Mancini had his first exhibition in Rome at Lo Zodiaco Gallery[4] in 1950. He exhibited about twenty paintings at Lo Zodiaco: portraits, still lifes and landscapes.

The exhibition also included the Minatore (lit. The Miner), that the following year the painter also sent to the “Premi per la Pace” (lit. Peace Prize) contest organized by the “Rinascita” and “Vie Nuove” magazines. The panel was composed of the communist editors of the magazines that promoted the event, Palmiro Togliatti and Luigi Longo, and Pietro Nenni, the President of the National Liberation Committee representing the partisans, and technicians, Giulio Carlo Argan, Ranuccio Bianchi Bandinelli, Roberto Longhi, Libero De Libero, and Mario Penelope.

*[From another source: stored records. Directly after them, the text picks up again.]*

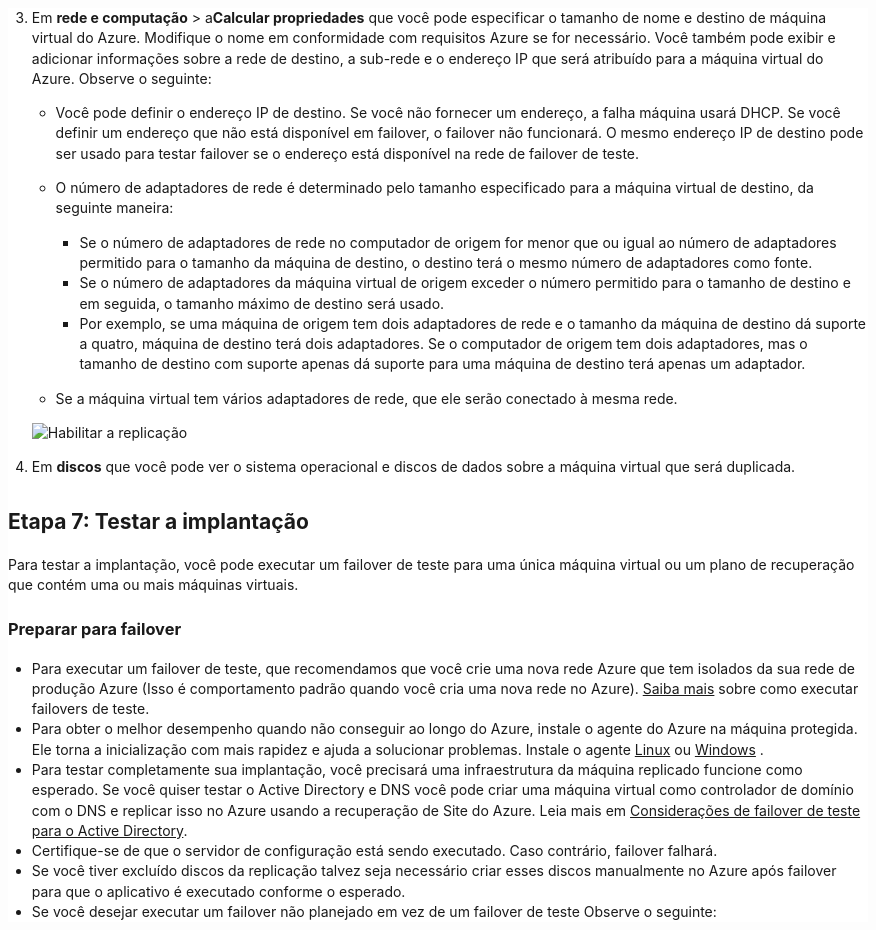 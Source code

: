 3. Em **rede e computação** > a**Calcular propriedades** que você pode especificar o tamanho de nome e destino de máquina virtual do Azure. Modifique o nome em conformidade com requisitos Azure se for necessário.
Você também pode exibir e adicionar informações sobre a rede de destino, a sub-rede e o endereço IP que será atribuído para a máquina virtual do Azure. Observe o seguinte:

    - Você pode definir o endereço IP de destino. Se você não fornecer um endereço, a falha máquina usará DHCP. Se você definir um endereço que não está disponível em failover, o failover não funcionará. O mesmo endereço IP de destino pode ser usado para testar failover se o endereço está disponível na rede de failover de teste.
    - O número de adaptadores de rede é determinado pelo tamanho especificado para a máquina virtual de destino, da seguinte maneira:

        - Se o número de adaptadores de rede no computador de origem for menor que ou igual ao número de adaptadores permitido para o tamanho da máquina de destino, o destino terá o mesmo número de adaptadores como fonte.
        - Se o número de adaptadores da máquina virtual de origem exceder o número permitido para o tamanho de destino e em seguida, o tamanho máximo de destino será usado.
        - Por exemplo, se uma máquina de origem tem dois adaptadores de rede e o tamanho da máquina de destino dá suporte a quatro, máquina de destino terá dois adaptadores. Se o computador de origem tem dois adaptadores, mas o tamanho de destino com suporte apenas dá suporte para uma máquina de destino terá apenas um adaptador.     
    - Se a máquina virtual tem vários adaptadores de rede, que ele serão conectado à mesma rede.

    ![Habilitar a replicação](./media/site-recovery-vmware-to-azure/test-failover4.png)

4. Em **discos** que você pode ver o sistema operacional e discos de dados sobre a máquina virtual que será duplicada.


## <a name="step-7-test-the-deployment"></a>Etapa 7: Testar a implantação

Para testar a implantação, você pode executar um failover de teste para uma única máquina virtual ou um plano de recuperação que contém uma ou mais máquinas virtuais.


### <a name="prepare-for-failover"></a>Preparar para failover

- Para executar um failover de teste, que recomendamos que você crie uma nova rede Azure que tem isolados da sua rede de produção Azure (Isso é comportamento padrão quando você cria uma nova rede no Azure). [Saiba mais](site-recovery-failover.md#run-a-test-failover) sobre como executar failovers de teste.
- Para obter o melhor desempenho quando não conseguir ao longo do Azure, instale o agente do Azure na máquina protegida. Ele torna a inicialização com mais rapidez e ajuda a solucionar problemas. Instale o agente [Linux](https://github.com/Azure/WALinuxAgent) ou [Windows](http://go.microsoft.com/fwlink/?LinkID=394789) .
- Para testar completamente sua implantação, você precisará uma infraestrutura da máquina replicado funcione como esperado. Se você quiser testar o Active Directory e DNS você pode criar uma máquina virtual como controlador de domínio com o DNS e replicar isso no Azure usando a recuperação de Site do Azure. Leia mais em [Considerações de failover de teste para o Active Directory](site-recovery-active-directory.md#considerations-for-test-failover).
- Certifique-se de que o servidor de configuração está sendo executado. Caso contrário, failover falhará.
- Se você tiver excluído discos da replicação talvez seja necessário criar esses discos manualmente no Azure após failover para que o aplicativo é executado conforme o esperado.
- Se você desejar executar um failover não planejado em vez de um failover de teste Observe o seguinte:
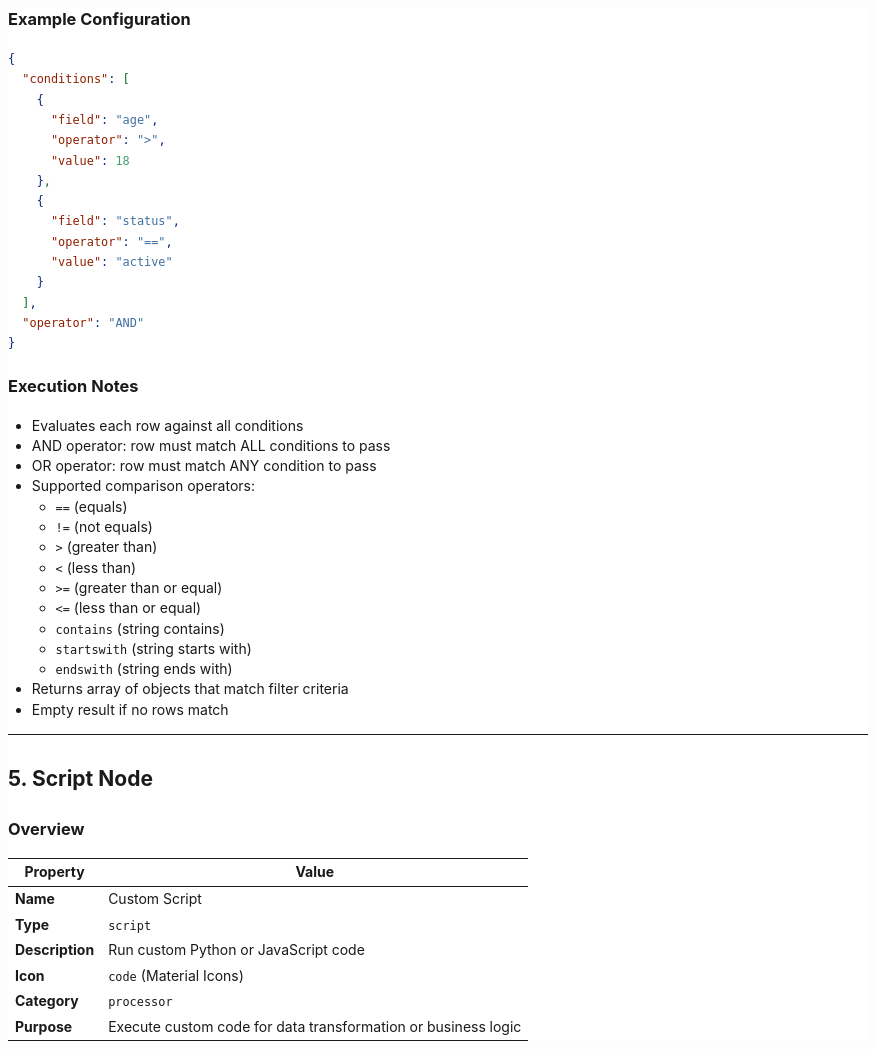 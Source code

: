 ### Example Configuration

```json
{
  "conditions": [
    {
      "field": "age",
      "operator": ">",
      "value": 18
    },
    {
      "field": "status",
      "operator": "==",
      "value": "active"
    }
  ],
  "operator": "AND"
}
```

### Execution Notes

- Evaluates each row against all conditions
- AND operator: row must match ALL conditions to pass
- OR operator: row must match ANY condition to pass
- Supported comparison operators:
  - `==` (equals)
  - `!=` (not equals)
  - `>` (greater than)
  - `<` (less than)
  - `>=` (greater than or equal)
  - `<=` (less than or equal)
  - `contains` (string contains)
  - `startswith` (string starts with)
  - `endswith` (string ends with)
- Returns array of objects that match filter criteria
- Empty result if no rows match

---

## 5. Script Node

### Overview

| Property | Value |
|----------|-------|
| **Name** | Custom Script |
| **Type** | `script` |
| **Description** | Run custom Python or JavaScript code |
| **Icon** | `code` (Material Icons) |
| **Category** | `processor` |
| **Purpose** | Execute custom code for data transformation or business logic |
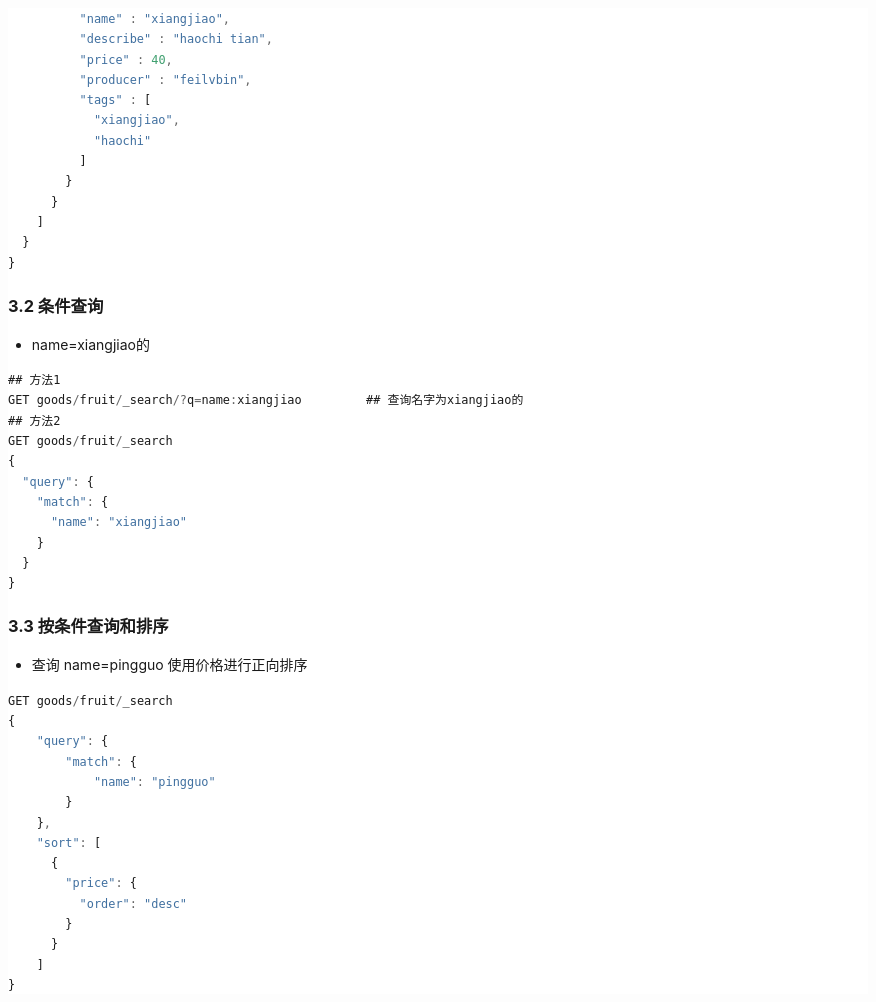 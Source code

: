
 ```javascript
          "name" : "xiangjiao",
          "describe" : "haochi tian",
          "price" : 40,
          "producer" : "feilvbin",
          "tags" : [
            "xiangjiao",
            "haochi"
          ]
        }
      }
    ]
  }
}
```

### 3.2 条件查询

- name=xiangjiao的

```javascript
## 方法1
GET goods/fruit/_search/?q=name:xiangjiao         ## 查询名字为xiangjiao的
## 方法2
GET goods/fruit/_search
{
  "query": {
    "match": {
      "name": "xiangjiao"
    }
  }
}
```

### 3.3 按条件查询和排序

- 查询 name=pingguo 使用价格进行正向排序

```javascript
GET goods/fruit/_search
{
	"query": {
		"match": {
			"name": "pingguo"
		}
	},
	"sort": [
	  {
	    "price": {
	      "order": "desc"
	    }
	  }
	]
}
```
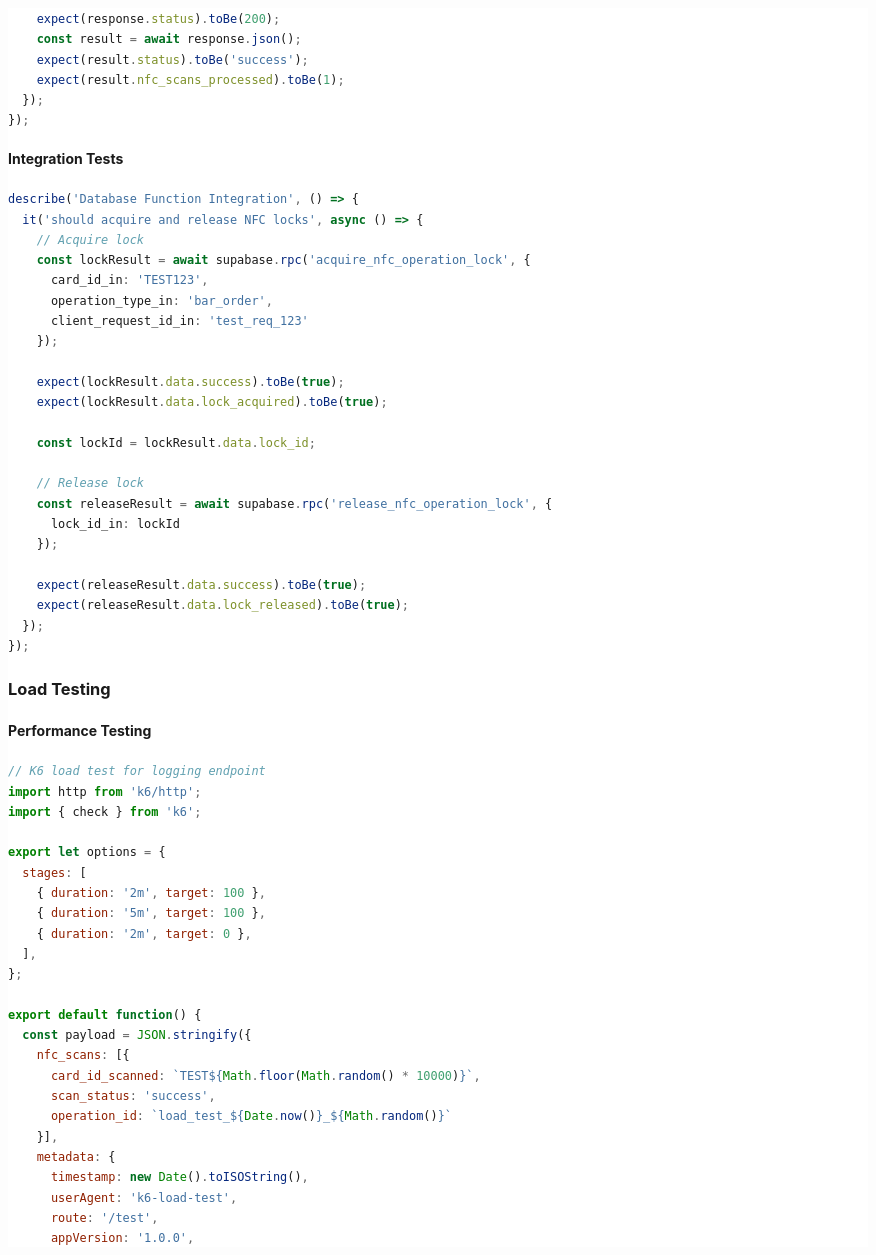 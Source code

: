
 ```typescript
    expect(response.status).toBe(200);
    const result = await response.json();
    expect(result.status).toBe('success');
    expect(result.nfc_scans_processed).toBe(1);
  });
});
```

#### Integration Tests
```typescript
describe('Database Function Integration', () => {
  it('should acquire and release NFC locks', async () => {
    // Acquire lock
    const lockResult = await supabase.rpc('acquire_nfc_operation_lock', {
      card_id_in: 'TEST123',
      operation_type_in: 'bar_order',
      client_request_id_in: 'test_req_123'
    });
    
    expect(lockResult.data.success).toBe(true);
    expect(lockResult.data.lock_acquired).toBe(true);
    
    const lockId = lockResult.data.lock_id;
    
    // Release lock
    const releaseResult = await supabase.rpc('release_nfc_operation_lock', {
      lock_id_in: lockId
    });
    
    expect(releaseResult.data.success).toBe(true);
    expect(releaseResult.data.lock_released).toBe(true);
  });
});
```

### Load Testing

#### Performance Testing
```javascript
// K6 load test for logging endpoint
import http from 'k6/http';
import { check } from 'k6';

export let options = {
  stages: [
    { duration: '2m', target: 100 },
    { duration: '5m', target: 100 },
    { duration: '2m', target: 0 },
  ],
};

export default function() {
  const payload = JSON.stringify({
    nfc_scans: [{
      card_id_scanned: `TEST${Math.floor(Math.random() * 10000)}`,
      scan_status: 'success',
      operation_id: `load_test_${Date.now()}_${Math.random()}`
    }],
    metadata: {
      timestamp: new Date().toISOString(),
      userAgent: 'k6-load-test',
      route: '/test',
      appVersion: '1.0.0',
``` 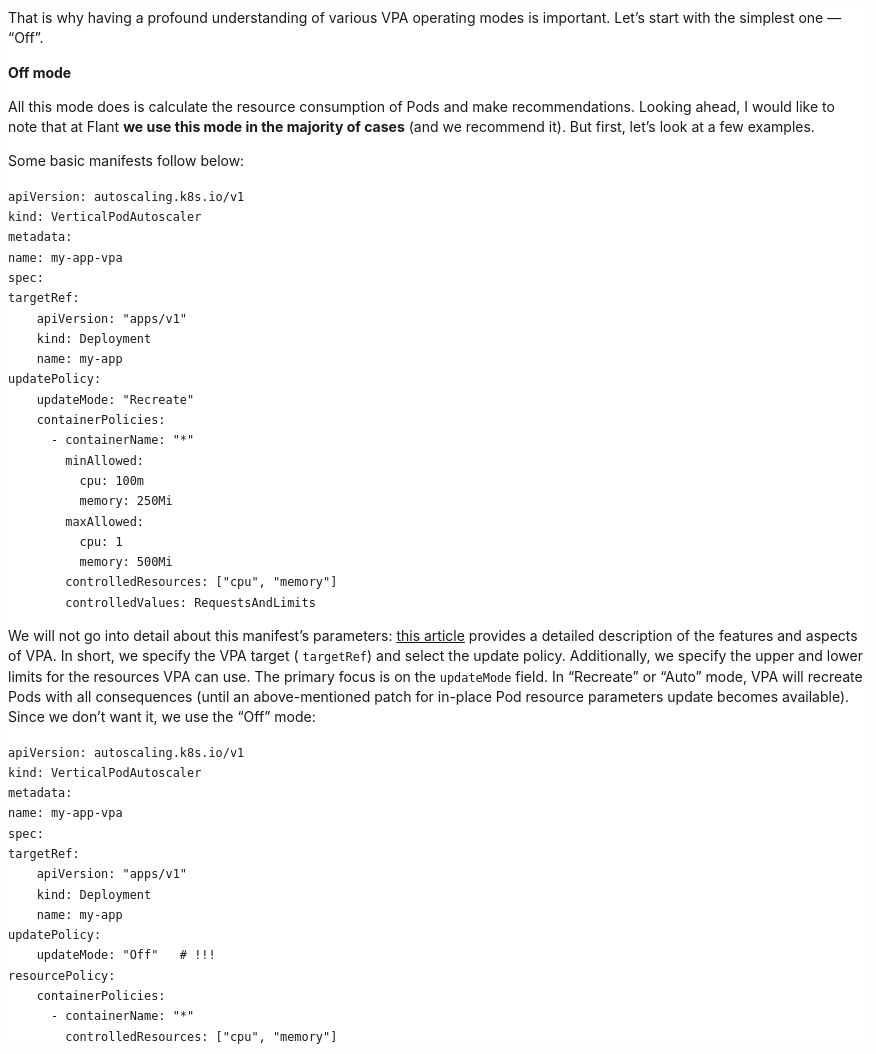 That is why having a profound understanding of various VPA operating modes is important. Let’s start with the simplest one — “Off”.

**Off mode**

All this mode does is calculate the resource consumption of Pods and make recommendations. Looking ahead, I would like to note that at Flant **we use this mode in the majority of cases** (and we recommend it). But first, let’s look at a few examples.

Some basic manifests follow below:

```
apiVersion: autoscaling.k8s.io/v1
kind: VerticalPodAutoscaler
metadata:
name: my-app-vpa
spec:
targetRef:
    apiVersion: "apps/v1"
    kind: Deployment
    name: my-app
updatePolicy:
    updateMode: "Recreate"
    containerPolicies:
      - containerName: "*"
        minAllowed:
          cpu: 100m
          memory: 250Mi
        maxAllowed:
          cpu: 1
          memory: 500Mi
        controlledResources: ["cpu", "memory"]
        controlledValues: RequestsAndLimits
```

We will not go into detail about this manifest’s parameters: [this article](https://povilasv.me/vertical-pod-autoscaling-the-definitive-guide/) provides a detailed description of the features and aspects of VPA. In short, we specify the VPA target ( `targetRef`) and select the update policy. Additionally, we specify the upper and lower limits for the resources VPA can use. The primary focus is on the `updateMode` field. In “Recreate” or “Auto” mode, VPA will recreate Pods with all consequences (until an above-mentioned patch for in-place Pod resource parameters update becomes available). Since we don’t want it, we use the “Off” mode:

```
apiVersion: autoscaling.k8s.io/v1
kind: VerticalPodAutoscaler
metadata:
name: my-app-vpa
spec:
targetRef:
    apiVersion: "apps/v1"
    kind: Deployment
    name: my-app
updatePolicy:
    updateMode: "Off"   # !!!
resourcePolicy:
    containerPolicies:
      - containerName: "*"
        controlledResources: ["cpu", "memory"]
```
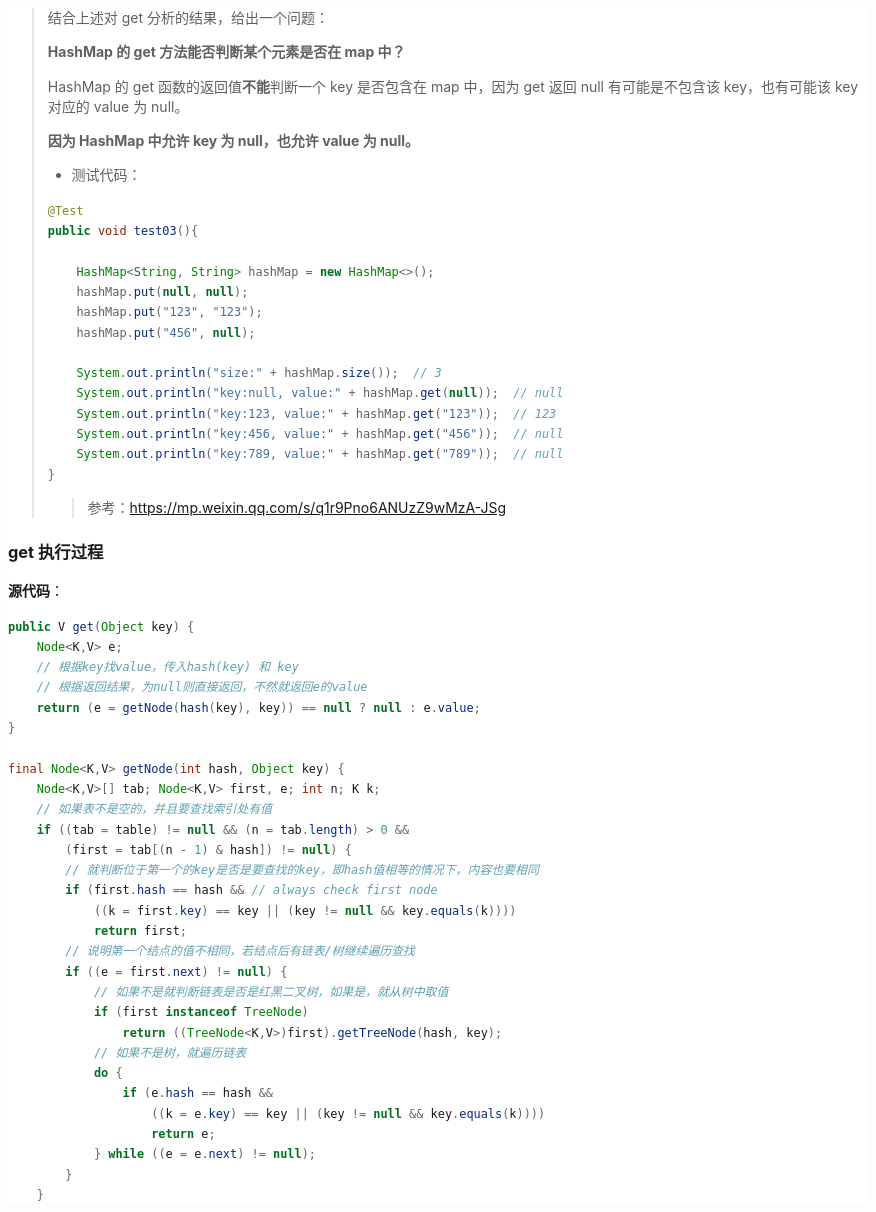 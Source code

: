 > 结合上述对 get 分析的结果，给出一个问题：
>
> **HashMap 的 get 方法能否判断某个元素是否在 map 中？**
>
> HashMap 的 get 函数的返回值**不能**判断一个 key 是否包含在 map 中，因为 get 返回 null 有可能是不包含该 key，也有可能该 key 对应的 value 为 null。
>
> **因为 HashMap 中允许 key 为 null，也允许 value 为 null。**
>
> * 测试代码：
>
> ```java
> @Test
> public void test03(){
> 
>     HashMap<String, String> hashMap = new HashMap<>();
>     hashMap.put(null, null);
>     hashMap.put("123", "123");
>     hashMap.put("456", null);
> 
>     System.out.println("size:" + hashMap.size());  // 3
>     System.out.println("key:null, value:" + hashMap.get(null));  // null
>     System.out.println("key:123, value:" + hashMap.get("123"));  // 123
>     System.out.println("key:456, value:" + hashMap.get("456"));  // null
>     System.out.println("key:789, value:" + hashMap.get("789"));  // null
> }
> ```
>
> > 参考：https://mp.weixin.qq.com/s/q1r9Pno6ANUzZ9wMzA-JSg

### get 执行过程

**源代码**：

```java
public V get(Object key) {
    Node<K,V> e;
    // 根据key找value，传入hash(key) 和 key
    // 根据返回结果，为null则直接返回，不然就返回e的value
    return (e = getNode(hash(key), key)) == null ? null : e.value;
}

final Node<K,V> getNode(int hash, Object key) {
    Node<K,V>[] tab; Node<K,V> first, e; int n; K k;
    // 如果表不是空的，并且要查找索引处有值
    if ((tab = table) != null && (n = tab.length) > 0 &&
        (first = tab[(n - 1) & hash]) != null) {
        // 就判断位于第一个的key是否是要查找的key，即hash值相等的情况下，内容也要相同
        if (first.hash == hash && // always check first node
            ((k = first.key) == key || (key != null && key.equals(k))))
            return first;
        // 说明第一个结点的值不相同，若结点后有链表/树继续遍历查找
        if ((e = first.next) != null) {
            // 如果不是就判断链表是否是红黑二叉树，如果是，就从树中取值
            if (first instanceof TreeNode)
                return ((TreeNode<K,V>)first).getTreeNode(hash, key);
            // 如果不是树，就遍历链表
            do {
                if (e.hash == hash &&
                    ((k = e.key) == key || (key != null && key.equals(k))))
                    return e;
            } while ((e = e.next) != null);
        }
    }
```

The jury appreciated Mancini’s work, but were opposed by Togliatti, who was known to caution artists against supporting neo-cubist ideas from the pages of “Rinascita”[4]

In 1950 the Italian Communist Party invited a group of some ten young left-wing artists to the Comacchio valleys, which at the time was one of the least well off areas in the country. Romeo participated, together with Treccani, Turcato, Scarpitta, and the Neapolitan artist Ricci. The works that resulted from this experience were exhibited during the Sagra della Fioritura Festival in Vignola, where a jury which included Mazzacurati awarded Mancini with the third prize, consisting of a wheel of Grana Padano cheese[4]. Back in his atelier in Villa Massimo, Romeo re-elaborated the sketches made in Comacchio, and transformed them into large oil compositions. Of this group of works, the artist kept two temperas, Pescatori in riposo (lit. Fishermen at Rest) and Gioco della morra (lit. Game of Morra). These two fishermen are the predecessors of the two robots placed side by side that the artist calls Cattedrali[4] (lit. Cathedrals), monuments to an era of machines and loneliness, which express man’s need to communicate with others, and converse with his peers.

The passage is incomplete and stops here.